Task objective:
Copy the data below in full, exactly as it appears.

[Records excerpted from a collection]
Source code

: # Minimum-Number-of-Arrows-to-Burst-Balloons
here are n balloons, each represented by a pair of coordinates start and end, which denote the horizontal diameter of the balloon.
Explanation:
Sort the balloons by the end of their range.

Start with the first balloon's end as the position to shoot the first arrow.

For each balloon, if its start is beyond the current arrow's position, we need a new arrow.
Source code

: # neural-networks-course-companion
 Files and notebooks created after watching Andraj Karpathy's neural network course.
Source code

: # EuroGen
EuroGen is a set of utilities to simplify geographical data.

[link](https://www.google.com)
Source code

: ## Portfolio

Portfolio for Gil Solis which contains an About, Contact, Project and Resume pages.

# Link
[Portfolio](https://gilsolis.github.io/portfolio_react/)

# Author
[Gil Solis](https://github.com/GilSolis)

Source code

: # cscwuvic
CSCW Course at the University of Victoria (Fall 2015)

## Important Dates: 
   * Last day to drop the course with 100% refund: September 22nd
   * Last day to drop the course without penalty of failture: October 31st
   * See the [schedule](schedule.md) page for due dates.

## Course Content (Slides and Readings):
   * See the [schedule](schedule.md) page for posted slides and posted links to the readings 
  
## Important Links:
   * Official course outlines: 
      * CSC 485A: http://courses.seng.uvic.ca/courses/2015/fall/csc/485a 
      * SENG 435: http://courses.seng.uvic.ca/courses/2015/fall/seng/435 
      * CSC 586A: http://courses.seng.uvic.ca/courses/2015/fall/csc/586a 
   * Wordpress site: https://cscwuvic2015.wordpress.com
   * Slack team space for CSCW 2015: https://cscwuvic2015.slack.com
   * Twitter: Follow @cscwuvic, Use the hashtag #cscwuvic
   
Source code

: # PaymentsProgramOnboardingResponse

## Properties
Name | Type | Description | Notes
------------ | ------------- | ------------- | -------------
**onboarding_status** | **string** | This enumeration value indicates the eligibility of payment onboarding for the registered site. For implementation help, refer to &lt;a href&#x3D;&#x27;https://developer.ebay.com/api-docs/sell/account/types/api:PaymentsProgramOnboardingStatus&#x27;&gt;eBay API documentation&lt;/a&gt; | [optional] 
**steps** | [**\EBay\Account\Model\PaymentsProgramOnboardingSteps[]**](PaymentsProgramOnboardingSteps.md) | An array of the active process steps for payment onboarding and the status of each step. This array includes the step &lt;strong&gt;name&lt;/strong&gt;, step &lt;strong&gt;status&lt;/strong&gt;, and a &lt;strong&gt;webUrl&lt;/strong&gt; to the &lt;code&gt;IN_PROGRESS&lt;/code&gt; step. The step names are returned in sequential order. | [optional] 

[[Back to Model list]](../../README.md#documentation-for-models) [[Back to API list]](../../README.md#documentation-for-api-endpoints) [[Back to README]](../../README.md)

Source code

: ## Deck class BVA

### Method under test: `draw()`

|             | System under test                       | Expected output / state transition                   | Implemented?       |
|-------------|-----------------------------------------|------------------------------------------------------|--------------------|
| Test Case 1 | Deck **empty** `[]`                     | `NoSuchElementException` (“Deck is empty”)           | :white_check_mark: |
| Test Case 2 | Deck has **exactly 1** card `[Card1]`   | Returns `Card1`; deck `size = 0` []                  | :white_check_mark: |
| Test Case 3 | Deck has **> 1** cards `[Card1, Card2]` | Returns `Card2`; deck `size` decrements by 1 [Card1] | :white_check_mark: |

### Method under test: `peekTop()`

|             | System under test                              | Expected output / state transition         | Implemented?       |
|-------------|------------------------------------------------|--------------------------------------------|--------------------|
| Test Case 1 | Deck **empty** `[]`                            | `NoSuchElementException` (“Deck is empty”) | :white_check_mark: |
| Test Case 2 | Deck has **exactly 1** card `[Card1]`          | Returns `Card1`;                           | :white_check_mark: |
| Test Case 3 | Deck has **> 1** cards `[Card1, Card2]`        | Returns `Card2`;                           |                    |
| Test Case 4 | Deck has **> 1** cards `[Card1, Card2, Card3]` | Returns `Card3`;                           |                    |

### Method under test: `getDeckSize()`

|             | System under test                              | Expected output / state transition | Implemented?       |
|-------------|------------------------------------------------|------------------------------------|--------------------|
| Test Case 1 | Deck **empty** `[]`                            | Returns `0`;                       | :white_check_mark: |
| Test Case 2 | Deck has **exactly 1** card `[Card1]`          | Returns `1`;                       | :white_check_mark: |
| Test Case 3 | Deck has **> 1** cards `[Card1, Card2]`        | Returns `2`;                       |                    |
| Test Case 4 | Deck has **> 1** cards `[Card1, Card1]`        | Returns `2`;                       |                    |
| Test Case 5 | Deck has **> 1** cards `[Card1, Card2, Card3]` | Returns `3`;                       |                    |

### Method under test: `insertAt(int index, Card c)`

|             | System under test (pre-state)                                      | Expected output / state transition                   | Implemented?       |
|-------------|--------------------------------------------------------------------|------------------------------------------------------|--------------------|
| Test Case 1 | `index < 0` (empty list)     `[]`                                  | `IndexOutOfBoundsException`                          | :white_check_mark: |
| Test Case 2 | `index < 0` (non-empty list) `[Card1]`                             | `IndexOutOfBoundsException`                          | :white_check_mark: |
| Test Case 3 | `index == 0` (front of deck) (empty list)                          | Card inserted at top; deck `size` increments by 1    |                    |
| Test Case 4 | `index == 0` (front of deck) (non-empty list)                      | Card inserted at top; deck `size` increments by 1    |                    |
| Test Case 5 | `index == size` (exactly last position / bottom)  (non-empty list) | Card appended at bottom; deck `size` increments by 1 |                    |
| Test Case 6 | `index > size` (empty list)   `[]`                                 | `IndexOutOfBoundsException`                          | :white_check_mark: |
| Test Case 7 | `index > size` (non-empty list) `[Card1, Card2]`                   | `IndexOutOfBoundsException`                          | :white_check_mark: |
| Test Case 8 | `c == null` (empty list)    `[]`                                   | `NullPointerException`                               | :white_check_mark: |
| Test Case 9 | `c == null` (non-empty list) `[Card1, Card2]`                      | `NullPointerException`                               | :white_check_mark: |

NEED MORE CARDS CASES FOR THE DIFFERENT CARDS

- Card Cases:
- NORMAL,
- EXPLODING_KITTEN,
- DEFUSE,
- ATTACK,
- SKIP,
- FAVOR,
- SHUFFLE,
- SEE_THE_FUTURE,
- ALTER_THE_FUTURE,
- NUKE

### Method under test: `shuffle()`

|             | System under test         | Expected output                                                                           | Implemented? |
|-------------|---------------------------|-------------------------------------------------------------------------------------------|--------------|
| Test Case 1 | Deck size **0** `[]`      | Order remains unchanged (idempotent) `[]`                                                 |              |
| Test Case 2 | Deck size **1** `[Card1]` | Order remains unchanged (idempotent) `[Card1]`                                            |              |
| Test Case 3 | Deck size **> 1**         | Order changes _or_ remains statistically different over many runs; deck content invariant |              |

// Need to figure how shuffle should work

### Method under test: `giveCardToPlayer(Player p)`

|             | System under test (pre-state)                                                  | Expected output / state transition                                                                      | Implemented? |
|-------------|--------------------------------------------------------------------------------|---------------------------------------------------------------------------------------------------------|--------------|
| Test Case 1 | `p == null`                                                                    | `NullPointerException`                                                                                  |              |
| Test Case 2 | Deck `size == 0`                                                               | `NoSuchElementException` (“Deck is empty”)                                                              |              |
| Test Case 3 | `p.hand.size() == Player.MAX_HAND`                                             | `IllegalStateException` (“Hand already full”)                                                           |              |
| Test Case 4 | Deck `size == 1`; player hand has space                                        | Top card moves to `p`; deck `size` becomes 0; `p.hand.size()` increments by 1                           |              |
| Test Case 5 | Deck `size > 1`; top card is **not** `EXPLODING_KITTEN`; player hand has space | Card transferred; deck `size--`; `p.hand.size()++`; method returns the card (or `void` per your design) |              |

Solution for this exercise:
Source code

: # Minimum-Number-of-Arrows-to-Burst-Balloons
here are n balloons, each represented by a pair of coordinates start and end, which denote the horizontal diameter of the balloon.
Explanation:
Sort the balloons by the end of their range.

Start with the first balloon's end as the position to shoot the first arrow.

For each balloon, if its start is beyond the current arrow's position, we need a new arrow.
Source code

: # neural-networks-course-companion
 Files and notebooks created after watching Andraj Karpathy's neural network course.
Source code

: # EuroGen
EuroGen is a set of utilities to simplify geographical data.

[link](https://www.google.com)
Source code

: ## Portfolio

Portfolio for Gil Solis which contains an About, Contact, Project and Resume pages.

# Link
[Portfolio](https://gilsolis.github.io/portfolio_react/)

# Author
[Gil Solis](https://github.com/GilSolis)

Source code

: # cscwuvic
CSCW Course at the University of Victoria (Fall 2015)

## Important Dates: 
   * Last day to drop the course with 100% refund: September 22nd
   * Last day to drop the course without penalty of failture: October 31st
   * See the [schedule](schedule.md) page for due dates.

## Course Content (Slides and Readings):
   * See the [schedule](schedule.md) page for posted slides and posted links to the readings 
  
## Important Links:
   * Official course outlines: 
      * CSC 485A: http://courses.seng.uvic.ca/courses/2015/fall/csc/485a 
      * SENG 435: http://courses.seng.uvic.ca/courses/2015/fall/seng/435 
      * CSC 586A: http://courses.seng.uvic.ca/courses/2015/fall/csc/586a 
   * Wordpress site: https://cscwuvic2015.wordpress.com
   * Slack team space for CSCW 2015: https://cscwuvic2015.slack.com
   * Twitter: Follow @cscwuvic, Use the hashtag #cscwuvic
   
Source code

: # PaymentsProgramOnboardingResponse

## Properties
Name | Type | Description | Notes
------------ | ------------- | ------------- | -------------
**onboarding_status** | **string** | This enumeration value indicates the eligibility of payment onboarding for the registered site. For implementation help, refer to &lt;a href&#x3D;&#x27;https://developer.ebay.com/api-docs/sell/account/types/api:PaymentsProgramOnboardingStatus&#x27;&gt;eBay API documentation&lt;/a&gt; | [optional] 
**steps** | [**\EBay\Account\Model\PaymentsProgramOnboardingSteps[]**](PaymentsProgramOnboardingSteps.md) | An array of the active process steps for payment onboarding and the status of each step. This array includes the step &lt;strong&gt;name&lt;/strong&gt;, step &lt;strong&gt;status&lt;/strong&gt;, and a &lt;strong&gt;webUrl&lt;/strong&gt; to the &lt;code&gt;IN_PROGRESS&lt;/code&gt; step. The step names are returned in sequential order. | [optional] 

[[Back to Model list]](../../README.md#documentation-for-models) [[Back to API list]](../../README.md#documentation-for-api-endpoints) [[Back to README]](../../README.md)

Source code

: ## Deck class BVA

### Method under test: `draw()`

|             | System under test                       | Expected output / state transition                   | Implemented?       |
|-------------|-----------------------------------------|------------------------------------------------------|--------------------|
| Test Case 1 | Deck **empty** `[]`                     | `NoSuchElementException` (“Deck is empty”)           | :white_check_mark: |
| Test Case 2 | Deck has **exactly 1** card `[Card1]`   | Returns `Card1`; deck `size = 0` []                  | :white_check_mark: |
| Test Case 3 | Deck has **> 1** cards `[Card1, Card2]` | Returns `Card2`; deck `size` decrements by 1 [Card1] | :white_check_mark: |

### Method under test: `peekTop()`

|             | System under test                              | Expected output / state transition         | Implemented?       |
|-------------|------------------------------------------------|--------------------------------------------|--------------------|
| Test Case 1 | Deck **empty** `[]`                            | `NoSuchElementException` (“Deck is empty”) | :white_check_mark: |
| Test Case 2 | Deck has **exactly 1** card `[Card1]`          | Returns `Card1`;                           | :white_check_mark: |
| Test Case 3 | Deck has **> 1** cards `[Card1, Card2]`        | Returns `Card2`;                           |                    |
| Test Case 4 | Deck has **> 1** cards `[Card1, Card2, Card3]` | Returns `Card3`;                           |                    |

### Method under test: `getDeckSize()`

|             | System under test                              | Expected output / state transition | Implemented?       |
|-------------|------------------------------------------------|------------------------------------|--------------------|
| Test Case 1 | Deck **empty** `[]`                            | Returns `0`;                       | :white_check_mark: |
| Test Case 2 | Deck has **exactly 1** card `[Card1]`          | Returns `1`;                       | :white_check_mark: |
| Test Case 3 | Deck has **> 1** cards `[Card1, Card2]`        | Returns `2`;                       |                    |
| Test Case 4 | Deck has **> 1** cards `[Card1, Card1]`        | Returns `2`;                       |                    |
| Test Case 5 | Deck has **> 1** cards `[Card1, Card2, Card3]` | Returns `3`;                       |                    |

### Method under test: `insertAt(int index, Card c)`

|             | System under test (pre-state)                                      | Expected output / state transition                   | Implemented?       |
|-------------|--------------------------------------------------------------------|------------------------------------------------------|--------------------|
| Test Case 1 | `index < 0` (empty list)     `[]`                                  | `IndexOutOfBoundsException`                          | :white_check_mark: |
| Test Case 2 | `index < 0` (non-empty list) `[Card1]`                             | `IndexOutOfBoundsException`                          | :white_check_mark: |
| Test Case 3 | `index == 0` (front of deck) (empty list)                          | Card inserted at top; deck `size` increments by 1    |                    |
| Test Case 4 | `index == 0` (front of deck) (non-empty list)                      | Card inserted at top; deck `size` increments by 1    |                    |
| Test Case 5 | `index == size` (exactly last position / bottom)  (non-empty list) | Card appended at bottom; deck `size` increments by 1 |                    |
| Test Case 6 | `index > size` (empty list)   `[]`                                 | `IndexOutOfBoundsException`                          | :white_check_mark: |
| Test Case 7 | `index > size` (non-empty list) `[Card1, Card2]`                   | `IndexOutOfBoundsException`                          | :white_check_mark: |
| Test Case 8 | `c == null` (empty list)    `[]`                                   | `NullPointerException`                               | :white_check_mark: |
| Test Case 9 | `c == null` (non-empty list) `[Card1, Card2]`                      | `NullPointerException`                               | :white_check_mark: |

NEED MORE CARDS CASES FOR THE DIFFERENT CARDS

- Card Cases:
- NORMAL,
- EXPLODING_KITTEN,
- DEFUSE,
- ATTACK,
- SKIP,
- FAVOR,
- SHUFFLE,
- SEE_THE_FUTURE,
- ALTER_THE_FUTURE,
- NUKE

### Method under test: `shuffle()`

|             | System under test         | Expected output                                                                           | Implemented? |
|-------------|---------------------------|-------------------------------------------------------------------------------------------|--------------|
| Test Case 1 | Deck size **0** `[]`      | Order remains unchanged (idempotent) `[]`                                                 |              |
| Test Case 2 | Deck size **1** `[Card1]` | Order remains unchanged (idempotent) `[Card1]`                                            |              |
| Test Case 3 | Deck size **> 1**         | Order changes _or_ remains statistically different over many runs; deck content invariant |              |

// Need to figure how shuffle should work

### Method under test: `giveCardToPlayer(Player p)`

|             | System under test (pre-state)                                                  | Expected output / state transition                                                                      | Implemented? |
|-------------|--------------------------------------------------------------------------------|---------------------------------------------------------------------------------------------------------|--------------|
| Test Case 1 | `p == null`                                                                    | `NullPointerException`                                                                                  |              |
| Test Case 2 | Deck `size == 0`                                                               | `NoSuchElementException` (“Deck is empty”)                                                              |              |
| Test Case 3 | `p.hand.size() == Player.MAX_HAND`                                             | `IllegalStateException` (“Hand already full”)                                                           |              |
| Test Case 4 | Deck `size == 1`; player hand has space                                        | Top card moves to `p`; deck `size` becomes 0; `p.hand.size()` increments by 1                           |              |
| Test Case 5 | Deck `size > 1`; top card is **not** `EXPLODING_KITTEN`; player hand has space | Card transferred; deck `size--`; `p.hand.size()++`; method returns the card (or `void` per your design) |              |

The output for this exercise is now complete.